Москва начала XIX века. На дворе тихий вечер. Вечер, каких много. К дому Фамусовых, одна за другой, съезжаются кареты, из которых выходят разодетые, очень занятые своей особой люди. Они все между собой знакомы лично или же по слухам. Вообще, их не слишком много – Фамусовы в трауре, хотя это не слишком их удручает. Софья говорит о своем горе даже с ноткой кокетства в голосе. Конечно, хороший способ приковать к себе внимание, вызвав сочувствие.

Итак, гости в сборе. Они быстро находят общий язык и, разделившись на небольшие группы, беседуют о новостях и болезнях, хвалятся собачонками, арапками, новоприобретенными «тюрлюрлю» и мужьями. Ни один не обмолвился о чем-то высоком. Ни одной умной фразы. Книги сжечь, искусство – напрасно потраченное время. Боже, как они все ничтожны. Они вместе, и в то же время, каждый сам по себе: тот, с кем только что сплетничали, имеет все шансы стать героем новых сплетен. Не забыли и о хозяине дома:

Ну бал! Ну Фамусов! Сумел гостей назвать! Какие-то уроды с того света, и не с кем говорить, и не с кем танцевать!

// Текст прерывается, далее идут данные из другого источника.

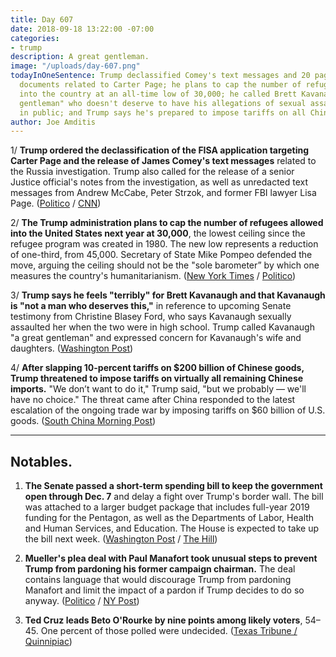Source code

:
 ```yaml
---
title: Day 607
date: 2018-09-18 13:22:00 -07:00
categories:
- trump
description: A great gentleman.
image: "/uploads/day-607.png"
todayInOneSentence: Trump declassified Comey's text messages and 20 pages of FISA
  documents related to Carter Page; he plans to cap the number of refugees allowed
  into the country at an all-time low of 30,000; he called Brett Kavanaugh "a great
  gentleman" who doesn't deserve to have his allegations of sexual assault discussed
  in public; and Trump says he's prepared to impose tariffs on all Chinese imports.
author: Joe Amditis
---
```


1/ **Trump ordered the declassification of the FISA application targeting Carter Page and the release of James Comey's text messages** related to the Russia investigation. Trump also called for the release of a senior Justice official's notes from the investigation, as well as unredacted text messages from Andrew McCabe, Peter Strzok, and former FBI lawyer Lisa Page. ([Politico](https://www.politico.com/story/2018/09/17/trump-declassification-fisa-documents-comey-texts-826304) / [CNN](https://www.cnn.com/2018/09/17/politics/donald-trump-declassify-documents/index.html))

2/ **The Trump administration plans to cap the number of refugees allowed into the United States next year at 30,000**, the lowest ceiling since the refugee program was created in 1980. The new low represents a reduction of one-third, from 45,000. Secretary of State Mike Pompeo defended the move, arguing the ceiling should not be the "sole barometer” by which one measures the country's humanitarianism. ([New York Times](https://www.nytimes.com/2018/09/17/us/politics/trump-refugees-historic-cuts.html) / [Politico](https://www.politico.com/story/2018/09/17/trump-refugees-limits-ceiling-826302))

3/ **Trump says he feels "terribly" for Brett Kavanaugh and that Kavanaugh is "not a man who deserves this,"** in reference to upcoming Senate testimony from Christine Blasey Ford, who says Kavanaugh sexually assaulted her when the two were in high school. Trump called Kavanaugh "a great gentleman" and expressed concern for Kavanaugh's wife and daughters. ([Washington Post](https://www.washingtonpost.com/politics/grassley-says-mondays-hearing-will-be-limited-to-two-witnesses-kavanaugh-and-his-accuser/2018/09/18/301da074-bb48-11e8-a8aa-860695e7f3fc_story.html?utm_term=.aac1f0b55e6d))

4/ **After slapping 10-percent tariffs on $200 billion of Chinese goods, Trump threatened to impose tariffs on virtually all remaining Chinese imports.** "We don’t want to do it," Trump said, "but we probably — we'll have no choice." The threat came after China responded to the latest escalation of the ongoing trade war by imposing tariffs on $60 billion of U.S. goods. ([South China Morning Post](https://www.scmp.com/news/china/politics/article/2164777/donald-trump-threatens-slap-tariffs-virtually-all-chinese-goods))

---

## Notables.

1. **The Senate passed a short-term spending bill to keep the government open through Dec. 7** and delay a fight over Trump's border wall. The bill was attached to a larger budget package that includes full-year 2019 funding for the Pentagon, as well as the Departments of Labor, Health and Human Services, and Education. The House is expected to take up the bill next week. ([Washington Post](https://www.washingtonpost.com/business/economy/senate-passes-massive-defense-and-health-spending-bill-punts-border-wall-fight-to-december/2018/09/18/ed6f8436-bb56-11e8-9812-a389be6690af_story.html?utm_term=.d14a240d4b33) / [The Hill](https://thehill.com/policy/finance/407218-senate-approves-854b-spending-bill))

2. **Mueller's plea deal with Paul Manafort took unusual steps to prevent Trump from pardoning his former campaign chairman.** The deal contains language that would discourage Trump from pardoning Manafort and limit the impact of a pardon if Trump decides to do so anyway. ([Politico](https://www.politico.com/story/2018/09/18/manafort-deal-pardon-mueller-trump-827898) / [NY Post](https://nypost.com/2018/09/18/mueller-moves-to-undercut-possible-trump-pardon-of-manafort/))

3. **Ted Cruz leads Beto O'Rourke by nine points among likely voters**, 54–45. One percent of those polled were undecided. ([Texas Tribune / Quinnipiac](https://www.texastribune.org/2018/09/18/ted-cruz-leads-beto-orourke-54-45-quinnipiac-poll-says/))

Кто бы сказал?! Вот благодарность за вечер, доставивший им столько удовольствия. Та же весть о сумасшествии Чацкого! Те, кто пять минут назад кокетничал и заискивал перед ним, с необычайным воодушевлением передавали новость о нем, пока это не перестало быть новостью. С упоением смаковали подробности до тех пор, пока не осталось ни одного неосведомленного.

Чацкий! Несчастный Чацкий! Один восстал против своры сплетников и интриганов, лестью достигших высот, а чего добился? Напугал их, заставил задуматься, и в то же время, сам многое понял и увидел, сделал первый, но очень большой шаг к уничтожению этого общества. Но, будучи частью этого общества, если не сломался, как это стало с Платоном Михайловичем, то, по крайней мере, чуть не поверил в сплетни о себе самом.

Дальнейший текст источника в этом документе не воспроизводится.